Of the contributions the Middle Ages made to the history of philosophy, only the most significant ones, such as the close relation between philosophy and theology, can be treated in this brief introduction. Problems of interest to specialists must be passed over, along with the minor thinkers, in order to concentrate on achievements that made the greatest impact on later philosophers and schools—primarily those of St. Augustine and St. Thomas Aquinas.
A SUMMARY OF THE COURSE
(paraphrase of John Paul II, Fides et Ratio, 36-46)
A. Early Encounters between Faith and Reason
36. The Fathers of the Church drew upon the Greek philosophers whose search for a rational foundation for belief in the Divinity had brought to light the link between reason and religion.
37. The early Christian thinkers were careful to distinguish authentic philosophy from gnostic speculations reserved for a select few.
38. St.
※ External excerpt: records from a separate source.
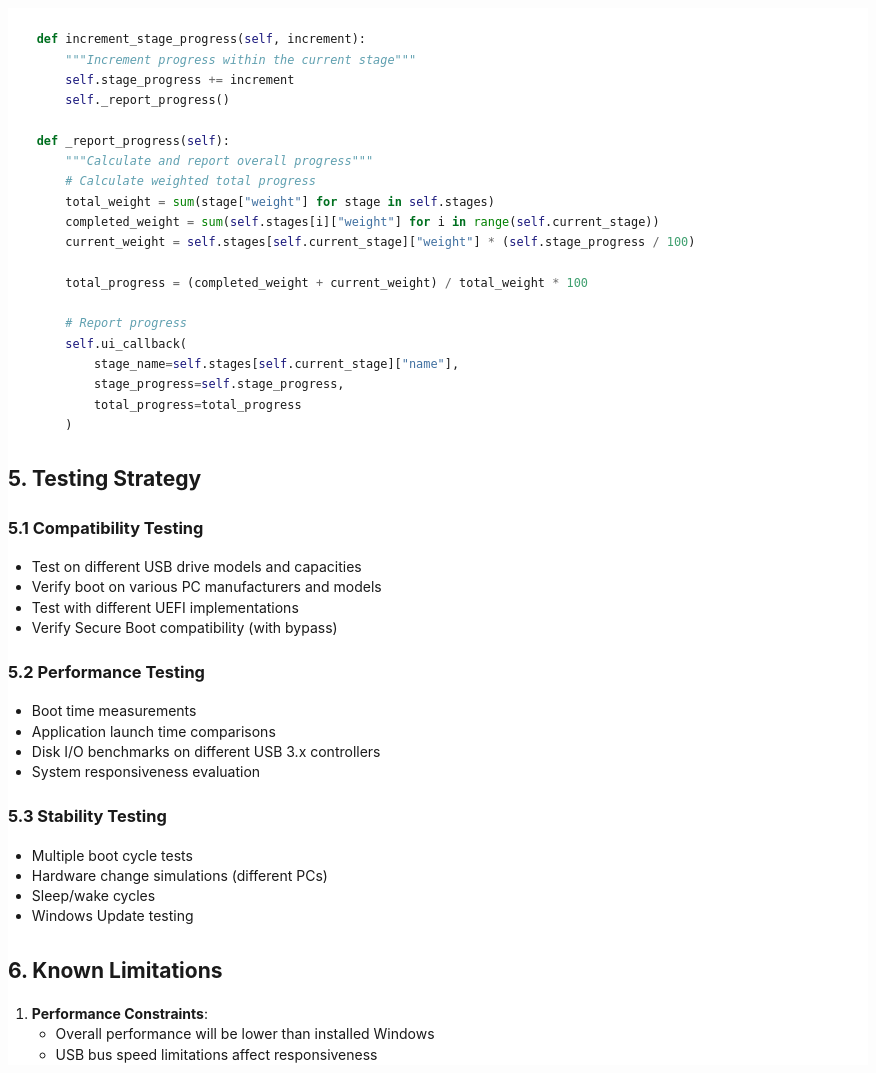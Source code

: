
 ```python
    
    def increment_stage_progress(self, increment):
        """Increment progress within the current stage"""
        self.stage_progress += increment
        self._report_progress()
    
    def _report_progress(self):
        """Calculate and report overall progress"""
        # Calculate weighted total progress
        total_weight = sum(stage["weight"] for stage in self.stages)
        completed_weight = sum(self.stages[i]["weight"] for i in range(self.current_stage))
        current_weight = self.stages[self.current_stage]["weight"] * (self.stage_progress / 100)
        
        total_progress = (completed_weight + current_weight) / total_weight * 100
        
        # Report progress
        self.ui_callback(
            stage_name=self.stages[self.current_stage]["name"],
            stage_progress=self.stage_progress,
            total_progress=total_progress
        )
```

## 5. Testing Strategy

### 5.1 Compatibility Testing

- Test on different USB drive models and capacities
- Verify boot on various PC manufacturers and models
- Test with different UEFI implementations
- Verify Secure Boot compatibility (with bypass)

### 5.2 Performance Testing

- Boot time measurements
- Application launch time comparisons
- Disk I/O benchmarks on different USB 3.x controllers
- System responsiveness evaluation

### 5.3 Stability Testing

- Multiple boot cycle tests
- Hardware change simulations (different PCs)
- Sleep/wake cycles
- Windows Update testing

## 6. Known Limitations

1. **Performance Constraints**:
   - Overall performance will be lower than installed Windows
   - USB bus speed limitations affect responsiveness
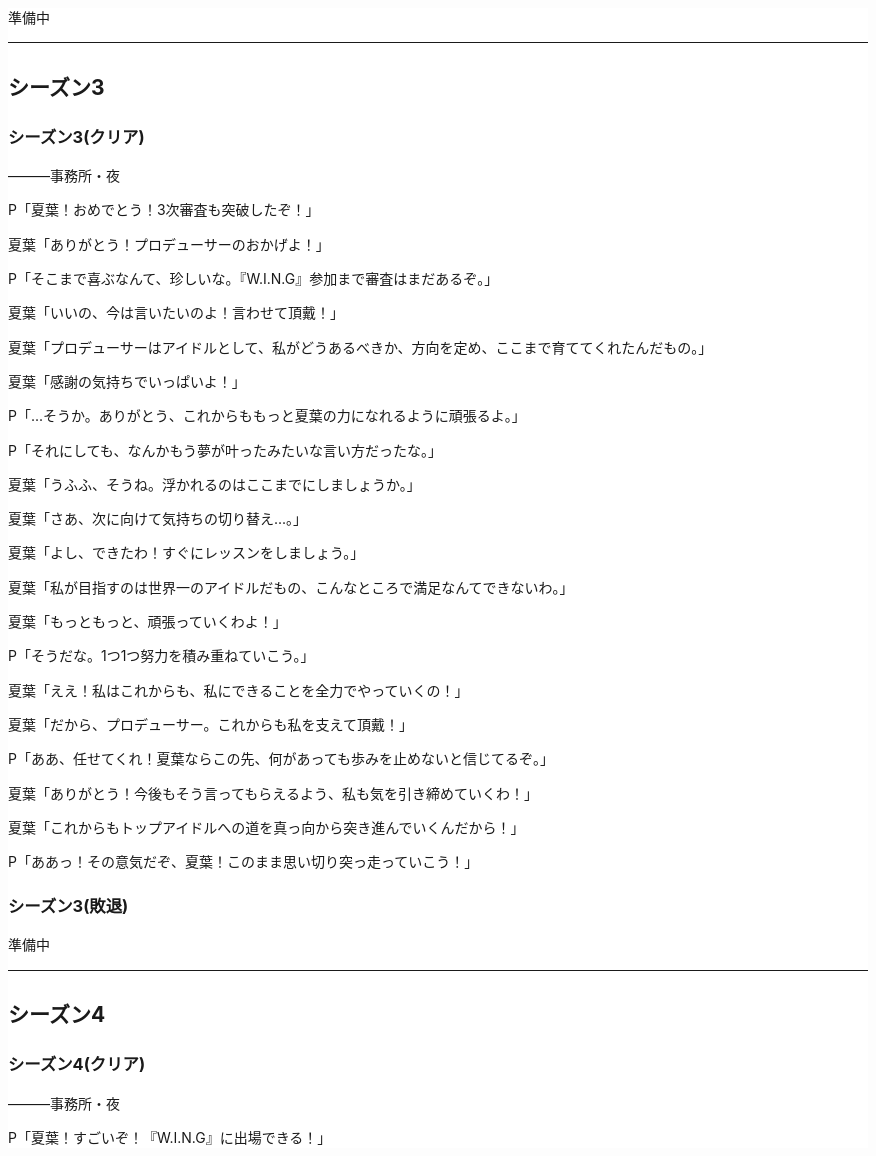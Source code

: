 準備中

---
## シーズン3
### シーズン3(クリア)

––––––事務所・夜

P「夏葉！おめでとう！3次審査も突破したぞ！」

夏葉「ありがとう！プロデューサーのおかげよ！」

P「そこまで喜ぶなんて、珍しいな。『W.I.N.G』参加まで審査はまだあるぞ。」

夏葉「いいの、今は言いたいのよ！言わせて頂戴！」

夏葉「プロデューサーはアイドルとして、私がどうあるべきか、方向を定め、ここまで育ててくれたんだもの。」

夏葉「感謝の気持ちでいっぱいよ！」

P「...そうか。ありがとう、これからももっと夏葉の力になれるように頑張るよ。」

P「それにしても、なんかもう夢が叶ったみたいな言い方だったな。」

夏葉「うふふ、そうね。浮かれるのはここまでにしましょうか。」

夏葉「さあ、次に向けて気持ちの切り替え...。」

夏葉「よし、できたわ！すぐにレッスンをしましょう。」

夏葉「私が目指すのは世界一のアイドルだもの、こんなところで満足なんてできないわ。」

夏葉「もっともっと、頑張っていくわよ！」

P「そうだな。1つ1つ努力を積み重ねていこう。」

夏葉「ええ！私はこれからも、私にできることを全力でやっていくの！」

夏葉「だから、プロデューサー。これからも私を支えて頂戴！」

P「ああ、任せてくれ！夏葉ならこの先、何があっても歩みを止めないと信じてるぞ。」

夏葉「ありがとう！今後もそう言ってもらえるよう、私も気を引き締めていくわ！」

夏葉「これからもトップアイドルへの道を真っ向から突き進んでいくんだから！」

P「ああっ！その意気だぞ、夏葉！このまま思い切り突っ走っていこう！」

### シーズン3(敗退)

準備中

---
## シーズン4
### シーズン4(クリア)

––––––事務所・夜

P「夏葉！すごいぞ！『W.I.N.G』に出場できる！」
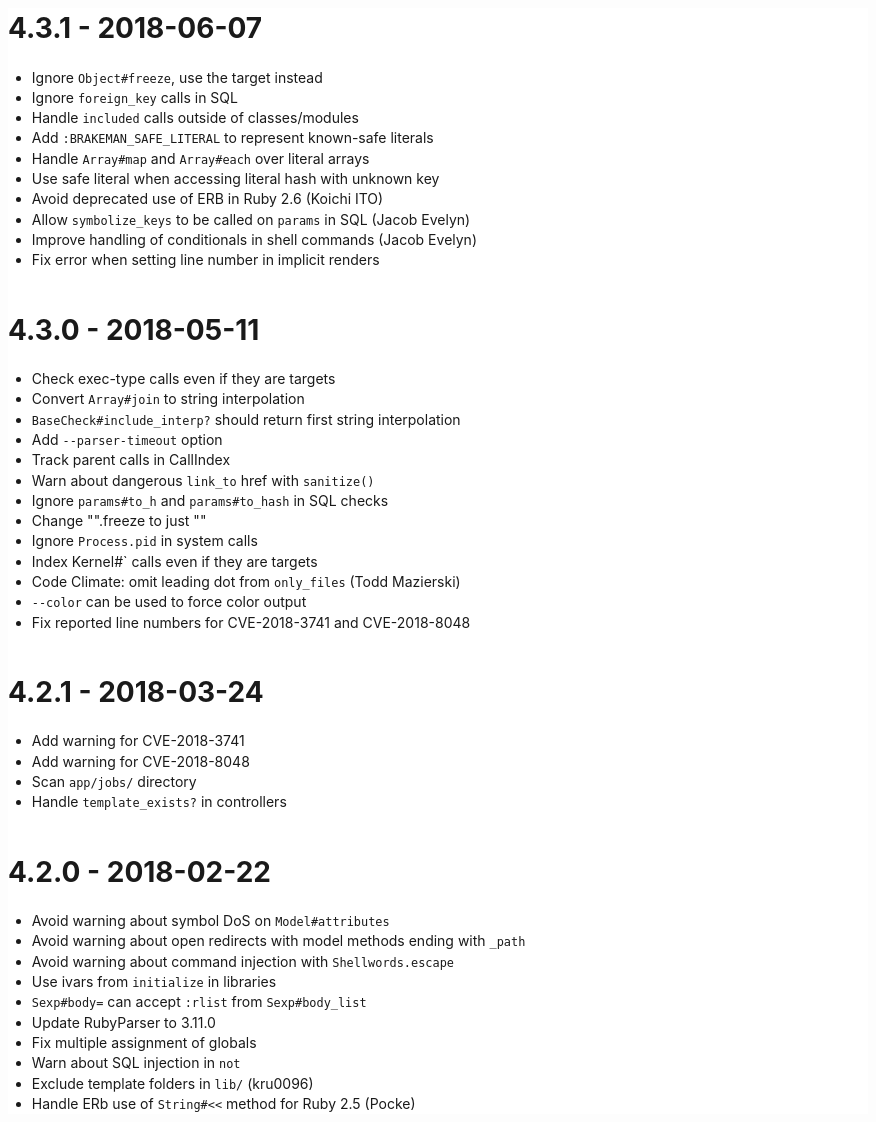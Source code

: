 # 4.3.1 - 2018-06-07

* Ignore `Object#freeze`, use the target instead
* Ignore `foreign_key` calls in SQL
* Handle `included` calls outside of classes/modules
* Add `:BRAKEMAN_SAFE_LITERAL` to represent known-safe literals
* Handle `Array#map` and `Array#each` over literal arrays
* Use safe literal when accessing literal hash with unknown key
* Avoid deprecated use of ERB in Ruby 2.6 (Koichi ITO)
* Allow `symbolize_keys` to be called on `params` in SQL (Jacob Evelyn)
* Improve handling of conditionals in shell commands (Jacob Evelyn)
* Fix error when setting line number in implicit renders

# 4.3.0 - 2018-05-11

* Check exec-type calls even if they are targets
* Convert `Array#join` to string interpolation
* `BaseCheck#include_interp?` should return first string interpolation
* Add `--parser-timeout` option
* Track parent calls in CallIndex
* Warn about dangerous `link_to` href with `sanitize()`
* Ignore `params#to_h` and `params#to_hash` in SQL checks
* Change "".freeze to just ""
* Ignore `Process.pid` in system calls
* Index Kernel#\` calls even if they are targets
* Code Climate: omit leading dot from `only_files` (Todd Mazierski)
* `--color` can be used to force color output
* Fix reported line numbers for CVE-2018-3741 and CVE-2018-8048

# 4.2.1 - 2018-03-24

* Add warning for CVE-2018-3741
* Add warning for CVE-2018-8048
* Scan `app/jobs/` directory
* Handle `template_exists?` in controllers

# 4.2.0 - 2018-02-22

* Avoid warning about symbol DoS on `Model#attributes`
* Avoid warning about open redirects with model methods ending with `_path`
* Avoid warning about command injection with `Shellwords.escape`
* Use ivars from `initialize` in libraries
* `Sexp#body=` can accept `:rlist` from `Sexp#body_list`
* Update RubyParser to 3.11.0
* Fix multiple assignment of globals
* Warn about SQL injection in `not`
* Exclude template folders in `lib/` (kru0096)
* Handle ERb use of `String#<<` method for Ruby 2.5 (Pocke)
Justin and St. Clement of Alexandria pioneered this cautious discernment so as to defend and deepen faith in Christ and lead men and women to conversion of heart.
39. Origen adopted Platonic arguments to counter attacks and construct an early form of Christian theology in a set of reflections which express true doctrine about God.
40. The Christianizing of neo-Platonic thought was led by the Cappadocian Fathers, Pseudo Dionysius, and especially St. Augustine, who produced the first great synthesis of philosophy and theology; it sustained the Church for ten centuries.
41. In confronting the relationship between faith and reason, Eastern and Western Fathers showed the same critical consciousness by recognizing points of convergence and of divergence, thus disclosing what had been only implicit in ancient thought: that the supreme Good and ultimate Truth in the Word made flesh may be attained when reason is enlightened by faith.
42. In Scholastic theology, pioneered by St. Anselm and St. Albert, philosophically trained reason confirms the fundamental harmony between the knowledge of revealed truths and the knowledge of natural truths; a corresponding growth of love is fired by the intellect’s progress toward the one truth of all things, as St. Bonaventure showed.
B. The Enduring Originality of St. Thomas Aquinas
43. Recovering the treasures in the philosophy of Aristotle and engaging his leading Arab and Jewish commentators in fruitful dialogue, the Common Doctor traced out a new path for philosophy and worked out the model for the right way to do theology in the schools as the harmonious constructing and perfecting of reason on the foundation of faith.
44. St. Thomas showed how to bring to the maturity of wisdom the complementary philosophical intellect and theological revelation in a realist teaching of “what is,” which recognizes the objectivity of truth and arrives at a right judgment concerning the divine realities proposed by faith.
C. The Drama of the Separation of Faith and Reason
45. This recognition of the organic link that joins the distinct disciplines of theology and philosophy gave way to a growing suspicion, separation, and eventually division into an exaggerated rationalism independent of faith (Averroism) and an exaggerated fideism distrustful of reason (mysticism; nominalism).
46. Strong currents opposed to Christian revelation and philosophical realism subsequently arose out of these radical positions: idealism, secular humanism, positivism, and eventually nihilism, which rejects the possibility of attaining truth and forming commitments, offering instead immediate sensual gratification and the ephemeral experiences so attractive to many of our contemporaries.